▸ **Directions**:
A faithful copy is needed of the lines below from the one with "like Apache Mahout." up to and including the one with "This repository shows"; set it down with no pictures and no other lines.

▸ **Extracted data**:
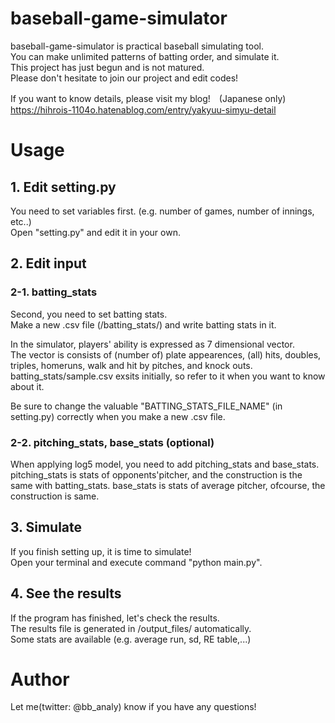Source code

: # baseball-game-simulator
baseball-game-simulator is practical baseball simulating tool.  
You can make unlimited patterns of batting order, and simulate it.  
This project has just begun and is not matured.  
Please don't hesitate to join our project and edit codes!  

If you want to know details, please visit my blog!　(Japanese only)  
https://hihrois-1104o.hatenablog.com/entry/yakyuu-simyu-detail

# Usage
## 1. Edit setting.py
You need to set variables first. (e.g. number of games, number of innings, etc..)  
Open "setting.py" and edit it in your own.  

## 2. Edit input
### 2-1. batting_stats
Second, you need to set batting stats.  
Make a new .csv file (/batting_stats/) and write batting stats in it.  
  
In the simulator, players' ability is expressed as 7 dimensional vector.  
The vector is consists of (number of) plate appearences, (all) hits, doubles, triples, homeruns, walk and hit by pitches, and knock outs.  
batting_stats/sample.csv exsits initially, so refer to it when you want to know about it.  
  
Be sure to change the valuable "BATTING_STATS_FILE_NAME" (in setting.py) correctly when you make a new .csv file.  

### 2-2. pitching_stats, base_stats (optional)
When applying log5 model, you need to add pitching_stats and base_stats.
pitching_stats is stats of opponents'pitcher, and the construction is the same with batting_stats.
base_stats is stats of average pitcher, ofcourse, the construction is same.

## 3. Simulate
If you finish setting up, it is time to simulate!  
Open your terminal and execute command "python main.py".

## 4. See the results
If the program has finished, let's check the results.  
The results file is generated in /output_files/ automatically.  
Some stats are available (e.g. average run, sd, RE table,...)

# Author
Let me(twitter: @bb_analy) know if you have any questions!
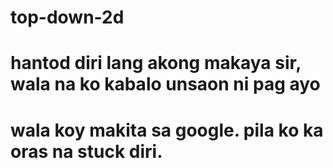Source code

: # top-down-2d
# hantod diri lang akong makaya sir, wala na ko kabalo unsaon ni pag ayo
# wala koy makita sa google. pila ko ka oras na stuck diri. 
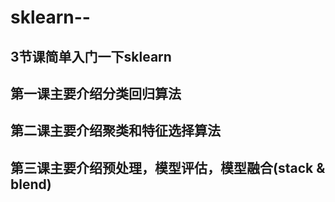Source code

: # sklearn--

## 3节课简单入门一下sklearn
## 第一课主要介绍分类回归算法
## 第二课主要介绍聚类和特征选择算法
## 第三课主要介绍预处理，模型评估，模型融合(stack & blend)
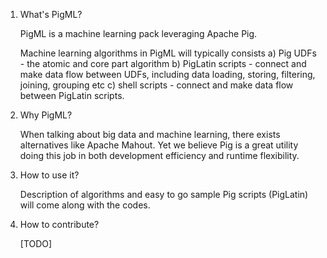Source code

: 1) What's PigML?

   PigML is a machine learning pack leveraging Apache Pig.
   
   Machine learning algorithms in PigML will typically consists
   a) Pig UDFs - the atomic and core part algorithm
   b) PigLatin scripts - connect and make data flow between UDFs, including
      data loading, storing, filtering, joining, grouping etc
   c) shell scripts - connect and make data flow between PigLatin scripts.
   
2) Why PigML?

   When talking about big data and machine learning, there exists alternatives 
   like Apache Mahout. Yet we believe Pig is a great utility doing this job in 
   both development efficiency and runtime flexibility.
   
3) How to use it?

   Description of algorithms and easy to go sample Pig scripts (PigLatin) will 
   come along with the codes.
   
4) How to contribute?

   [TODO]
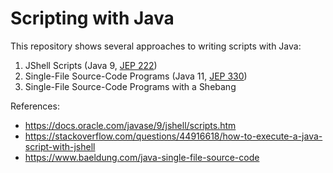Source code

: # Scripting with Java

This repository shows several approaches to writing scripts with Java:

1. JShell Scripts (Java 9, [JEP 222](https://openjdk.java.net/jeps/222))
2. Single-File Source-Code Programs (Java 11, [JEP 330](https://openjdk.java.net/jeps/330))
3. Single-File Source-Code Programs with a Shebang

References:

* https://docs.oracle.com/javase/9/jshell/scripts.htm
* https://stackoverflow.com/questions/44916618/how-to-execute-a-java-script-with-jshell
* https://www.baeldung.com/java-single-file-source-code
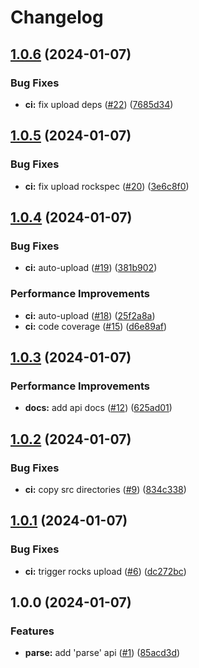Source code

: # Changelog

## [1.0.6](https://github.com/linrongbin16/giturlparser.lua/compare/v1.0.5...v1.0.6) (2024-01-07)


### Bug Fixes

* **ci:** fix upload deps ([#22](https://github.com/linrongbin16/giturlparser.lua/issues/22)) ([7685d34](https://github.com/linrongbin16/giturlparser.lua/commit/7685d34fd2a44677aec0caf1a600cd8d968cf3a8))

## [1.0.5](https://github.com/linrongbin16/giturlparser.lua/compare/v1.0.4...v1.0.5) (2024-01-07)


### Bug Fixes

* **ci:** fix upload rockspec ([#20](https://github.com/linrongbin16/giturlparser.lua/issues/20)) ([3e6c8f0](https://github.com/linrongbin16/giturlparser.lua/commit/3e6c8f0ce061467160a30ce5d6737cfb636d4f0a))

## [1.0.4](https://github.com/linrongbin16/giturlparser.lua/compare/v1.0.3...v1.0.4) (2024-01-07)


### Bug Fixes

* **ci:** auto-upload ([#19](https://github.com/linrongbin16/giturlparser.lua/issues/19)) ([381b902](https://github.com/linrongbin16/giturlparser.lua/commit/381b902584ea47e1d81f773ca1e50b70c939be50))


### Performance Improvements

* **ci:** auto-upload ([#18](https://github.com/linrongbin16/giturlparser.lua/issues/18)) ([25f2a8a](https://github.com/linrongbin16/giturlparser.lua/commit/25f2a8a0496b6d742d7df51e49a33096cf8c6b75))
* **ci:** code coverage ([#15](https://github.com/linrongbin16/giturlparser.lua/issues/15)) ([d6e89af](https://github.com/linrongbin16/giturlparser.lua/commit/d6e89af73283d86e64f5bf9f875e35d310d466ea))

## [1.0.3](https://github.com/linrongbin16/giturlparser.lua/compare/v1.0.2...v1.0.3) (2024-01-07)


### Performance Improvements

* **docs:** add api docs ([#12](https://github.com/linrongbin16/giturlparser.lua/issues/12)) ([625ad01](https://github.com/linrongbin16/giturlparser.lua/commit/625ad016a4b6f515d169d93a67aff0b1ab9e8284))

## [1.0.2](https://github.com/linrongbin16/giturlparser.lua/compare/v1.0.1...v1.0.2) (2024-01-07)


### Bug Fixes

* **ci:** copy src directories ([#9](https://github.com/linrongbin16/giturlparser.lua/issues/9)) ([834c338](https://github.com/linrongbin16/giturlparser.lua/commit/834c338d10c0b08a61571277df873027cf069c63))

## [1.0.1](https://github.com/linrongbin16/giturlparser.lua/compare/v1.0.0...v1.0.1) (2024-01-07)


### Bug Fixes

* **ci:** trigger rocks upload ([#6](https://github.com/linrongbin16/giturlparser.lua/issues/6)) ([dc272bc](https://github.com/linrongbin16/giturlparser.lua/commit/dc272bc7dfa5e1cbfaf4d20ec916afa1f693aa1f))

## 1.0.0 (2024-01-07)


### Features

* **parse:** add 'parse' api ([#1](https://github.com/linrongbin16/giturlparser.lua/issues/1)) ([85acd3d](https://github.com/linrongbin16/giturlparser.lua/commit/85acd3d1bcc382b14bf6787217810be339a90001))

▸ **Result of the exercise**:
   like Apache Mahout. Yet we believe Pig is a great utility doing this job in 
   both development efficiency and runtime flexibility.
   
3) How to use it?

   Description of algorithms and easy to go sample Pig scripts (PigLatin) will 
   come along with the codes.
   
4) How to contribute?

   [TODO]
Source code

: # Scripting with Java

This repository shows several approaches to writing scripts with Java:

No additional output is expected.